The Nazis attracted Scandinavian soldiers with images of the pure Aryan and I hate to be the bearer of bad news but Danish men are descended not from the proud Viking warrior but the simple farmers who wore a fine toothed comb on their belt to aid in the care of their beards. British men are descended from the bastard offspring of the rampaging heathen and the local women and girls they beat, raped and later married.

To make things easier to understand I decided to compare things to the Trojan war; not because I read the Iliad, but because I watched Troy with a hangover. Again, please bear with me.

For those unfamiliar with the classics, the universe is at war because Legolas stole Brigitte von Hammersmark; and his brother, Chopper Read – who just had a child with the Goddess Saffron – has to fight Tyler Durdan, who kills him for cutting Clu’s son’s throat. Then Durdan gets into Troy thanks to Boromir and Tron’s Omega-class destroyer starship but after loads of innocent people die really horribly for no godly reason, Legolas man’s up and shoots an arrow at the chink in Durdan’s armour and saves the princess who IS in this castle. Although in the book Legolas is killed as well so what did we learn here apart from I had too much caffeine?

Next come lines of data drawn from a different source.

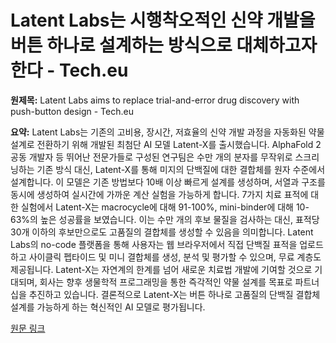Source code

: # Latent Labs는 시행착오적인 신약 개발을 버튼 하나로 설계하는 방식으로 대체하고자 한다 - Tech.eu

**원제목:** Latent Labs aims to replace trial-and-error drug discovery with push-button design - Tech.eu

**요약:** Latent Labs는 기존의 고비용, 장시간, 저효율의 신약 개발 과정을 자동화된 약물 설계로 전환하기 위해 개발된 최첨단 AI 모델 Latent-X를 출시했습니다.  AlphaFold 2 공동 개발자 등 뛰어난 전문가들로 구성된 연구팀은 수만 개의 분자를 무작위로 스크리닝하는 기존 방식 대신, Latent-X를 통해  미지의 단백질에 대한 결합체를  원자 수준에서 설계합니다. 이 모델은 기존 방법보다 10배 이상 빠르게 설계를 생성하며,  서열과 구조를 동시에 생성하여 실시간에 가까운 계산 실험을 가능하게 합니다.  7가지 치료 표적에 대한 실험에서  Latent-X는 macrocycle에 대해 91-100%, mini-binder에 대해 10-63%의 높은 성공률을 보였습니다.  이는 수만 개의 후보 물질을 검사하는 대신, 표적당 30개 이하의 후보만으로도 고품질의 결합체를 생성할 수 있음을 의미합니다. Latent Labs의 no-code 플랫폼을 통해 사용자는 웹 브라우저에서 직접 단백질 표적을 업로드하고 사이클릭 펩타이드 및 미니 결합체를 생성, 분석 및 평가할 수 있으며, 무료 계층도 제공됩니다.  Latent-X는 자연계의 한계를 넘어 새로운 치료법 개발에 기여할 것으로 기대되며, 회사는  향후  생물학적 프로그래밍을 통한 즉각적인 약물 설계를 목표로 파트너십을 추진하고 있습니다.  결론적으로 Latent-X는 버튼 하나로 고품질의 단백질 결합체 설계를 가능하게 하는 혁신적인 AI 모델로 평가됩니다.

[원문 링크](https://tech.eu/2025/07/22/latent-labs-aims-to-replace-trial-and-error-drug-discovery-with-push-button-design/)
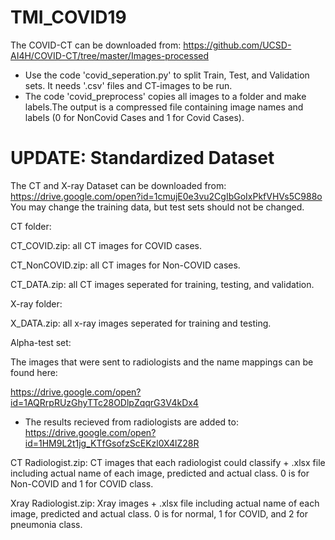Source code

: # TMI_COVID19
The COVID-CT can be downloaded from: https://github.com/UCSD-AI4H/COVID-CT/tree/master/Images-processed
- Use the code 'covid_seperation.py' to split Train, Test, and Validation sets. It needs '.csv' files and CT-images to be run.
- The code 'covid_preprocess' copies all images to a folder and make labels.The output is a compressed file containing 
  image names and labels (0 for NonCovid Cases and 1 for Covid Cases). 

# UPDATE: Standardized Dataset
The CT and X-ray Dataset can be downloaded from: https://drive.google.com/open?id=1cmujE0e3vu2CgIbGoIxPkfVHVs5C988o
You may change the training data, but test sets should not be changed.

CT folder:

  CT_COVID.zip: all CT images for COVID cases.
  
  CT_NonCOVID.zip: all CT images for Non-COVID cases.
  
  CT_DATA.zip: all CT images seperated for training, testing, and validation. 
 
  
 X-ray folder:
 
  X_DATA.zip: all x-ray images seperated for training and testing.
  
 Alpha-test set:
 
  The images that were sent to radiologists and the name mappings can be found here:
  
  https://drive.google.com/open?id=1AQRrpRUzGhyTTc28ODlpZqqrG3V4kDx4
  
  - The results recieved from radiologists are added to: https://drive.google.com/open?id=1HM9L2t1jg_KTfGsofzScEKzl0X4lZ28R
  
   CT Radiologist.zip: CT images that each radiologist could classify + .xlsx file including actual name of each image,
  predicted and actual class. 0 is for Non-COVID and 1 for COVID class.
    
   Xray Radiologist.zip: Xray images + .xlsx file including actual name of each image, predicted and actual class. 0 is for normal,
  1 for COVID, and 2 for pneumonia  class.
 
 
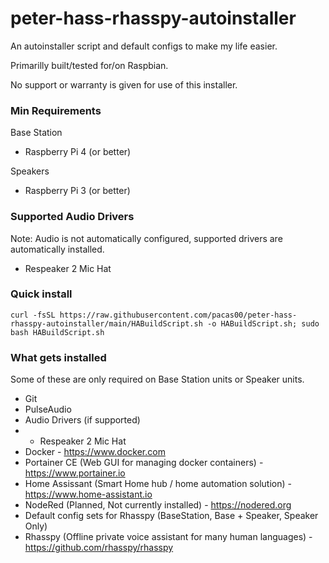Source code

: # peter-hass-rhasspy-autoinstaller
An autoinstaller script and default configs to make my life easier.

Primarilly built/tested for/on Raspbian.
 
No support or warranty is given for use of this installer.

### Min Requirements

Base Station
- Raspberry Pi 4 (or better)


Speakers
- Raspberry Pi 3 (or better)


### Supported Audio Drivers
Note: Audio is not automatically configured, supported drivers are automatically installed.

- Respeaker 2 Mic Hat



### Quick install 

`curl -fsSL https://raw.githubusercontent.com/pacas00/peter-hass-rhasspy-autoinstaller/main/HABuildScript.sh -o HABuildScript.sh; sudo bash HABuildScript.sh`


### What gets installed
Some of these are only required on Base Station units or Speaker units.

- Git
- PulseAudio
- Audio Drivers (if supported)
- - Respeaker 2 Mic Hat
- Docker - https://www.docker.com
- Portainer CE (Web GUI for managing docker containers) - https://www.portainer.io
- Home Assissant (Smart Home hub / home automation solution) - https://www.home-assistant.io
- NodeRed (Planned, Not currently installed) - https://nodered.org
- Default config sets for Rhasspy (BaseStation, Base + Speaker, Speaker Only)
- Rhasspy (Offline private voice assistant for many human languages) - https://github.com/rhasspy/rhasspy




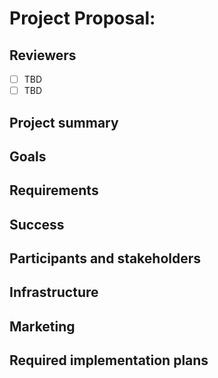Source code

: # Project Proposal: <!-- PROJECT NAME -->

## Reviewers

<!-- Choose two people at your discretion who make sense to review this based on their existing expertise. Check in to make sure folks aren't currently reviewing more than one other proposal or RFC. -->

- [ ] TBD
- [ ] TBD

## Project summary

<!-- A brief one or two sentence summary of the project's features -->

## Goals

<!-- Which yearly goal does this project advance? -->

## Requirements

<!-- Detailed descriptions of the features required for the project. Include user stories if you feel they'd be helpful, but focus on describing a specification for how the feature would work with an eye towards edge cases. -->

## Success

<!-- How do we measure the success of the project? How do we know our ideas worked? -->

## Participants and stakeholders

<!-- Who is working on the project and who are the external stakeholders, if any? -->

## Infrastructure

<!-- What infrastructural considerations need to be made for this project? If there are none, say so explicitly rather than deleting the section. -->

## Marketing

<!-- Are there potential marketing opportunities that we'd need to coordinate with the community to accomplish? If there are none, say so explicitly rather than deleting the section. -->

## Required implementation plans

<!-- What are the required implementation plans? Consider if they should be split per level of the stack or per feature. -->
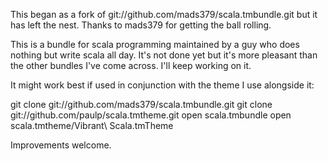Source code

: This began as a fork of git://github.com/mads379/scala.tmbundle.git but it has left the nest.  Thanks to mads379 for getting the ball rolling.

This is a bundle for scala programming maintained by a guy who does nothing but write scala all day.  It's not done yet but it's more pleasant than the other bundles I've come across.  I'll keep working on it.

It might work best if used in conjunction with the theme I use alongside it:

git clone git://github.com/mads379/scala.tmbundle.git
git clone git://github.com/paulp/scala.tmtheme.git
open scala.tmbundle
open scala.tmtheme/Vibrant\ Scala.tmTheme

Improvements welcome.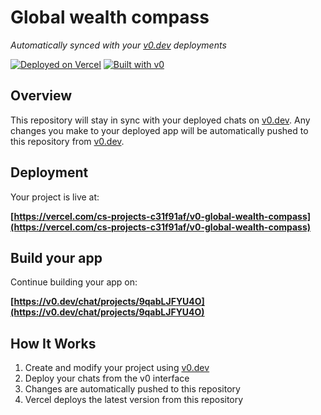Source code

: # Global wealth compass

*Automatically synced with your [v0.dev](https://v0.dev) deployments*

[![Deployed on Vercel](https://img.shields.io/badge/Deployed%20on-Vercel-black?style=for-the-badge&logo=vercel)](https://vercel.com/cs-projects-c31f91af/v0-global-wealth-compass)
[![Built with v0](https://img.shields.io/badge/Built%20with-v0.dev-black?style=for-the-badge)](https://v0.dev/chat/projects/9qabLJFYU4O)

## Overview

This repository will stay in sync with your deployed chats on [v0.dev](https://v0.dev).
Any changes you make to your deployed app will be automatically pushed to this repository from [v0.dev](https://v0.dev).

## Deployment

Your project is live at:

**[https://vercel.com/cs-projects-c31f91af/v0-global-wealth-compass](https://vercel.com/cs-projects-c31f91af/v0-global-wealth-compass)**

## Build your app

Continue building your app on:

**[https://v0.dev/chat/projects/9qabLJFYU4O](https://v0.dev/chat/projects/9qabLJFYU4O)**

## How It Works

1. Create and modify your project using [v0.dev](https://v0.dev)
2. Deploy your chats from the v0 interface
3. Changes are automatically pushed to this repository
4. Vercel deploys the latest version from this repository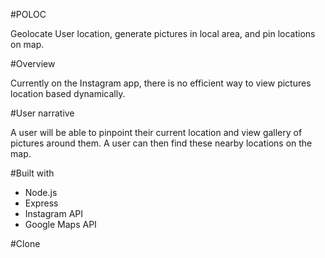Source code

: #POLOC 

Geolocate User location, generate pictures in local area, and pin locations on map. 

#Overview 

Currently on the Instagram app, there is no efficient way to view pictures location based dynamically. 

#User narrative

A user will be able to pinpoint their current location and view gallery of pictures around them. A user can then find these nearby locations on the map. 

#Built with

+ Node.js 
+ Express
+ Instagram API
+ Google Maps API 

#Clone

Balls. I’ve just read that Achilles’ son killed Hector’s child by throwing him over the walls of Troy. Well as Achilles’ himself once said: “On a long enough time line, the survival rate for everyone drops to zero.” Or was that Edward Norton?

Anyway, I apologise for treating Simpson’s epic poem with my typical bullcrap. Wasn’t it Vikings! we were talking about?

Oh yes. That’s why the metrosexual, furiously dull, assiduously vain, without shame and hopelessly Alpha Danish Male is not the battle scared warrior who would rather sail 700 miles across the North Sea than live on a farm with his wife.

Perhaps it’s me that isn’t a real Viking, because I’ve lost count of the times I’ve been back across the North sea for a woman. But the men and women who stay here, in the British Isles; who farm the land and love one another – only distrusting those from a geographical area further than 20 miles away; or with Pakistani, Persian or Polish ancestry; or black, brown or bohemian skin; or a difference of opinion in City, United or Wigan tops – they are the true descendants of the Viking.

It’s a shame this is all a silly joke. As there are plenty out there that use this kind of thinking to justify their intolerance towards the perceived invasion of their birthright, their ‘homeland’. I’m not an atheist, but I don’t pray to a god. If I did, that god would be cancer, and I would pray to it to strike down anyone that believed that borders, skin colour, sexuality or religion mattered in the slightest.

This is the grave marker showing the Viking raiders I mentioned in the beginning. Photograph stolen from bbc.co.uk
This is the grave marker showing the Viking raiders I mentioned in the beginning. Photograph stolen from bbc.co.uk

Vikings! is a dark exhibition, and by that I mean dimly lit. Maybe I’ve gotten so used to the idiot proof black outlines next to the identifying text of other artefacts but I found this all rather clumsy, and despite it being a rather sparse collection, it still felt cluttered.

Don’t get me wrong, the museum itself is one of the best I’ve ever been to. It’s recently been completely refurbished and took me three afternoons to get round the entire collection, and it’s free (I buy a coffee and throw a few quid in the box to assuage my guilt.)

I guess it’s just that they’ve set the bar so high with the main collection; plus I’ve been fortunate enough to be able to visit museums in Denmark so I can’t help but compare the quality of Vikings! to those.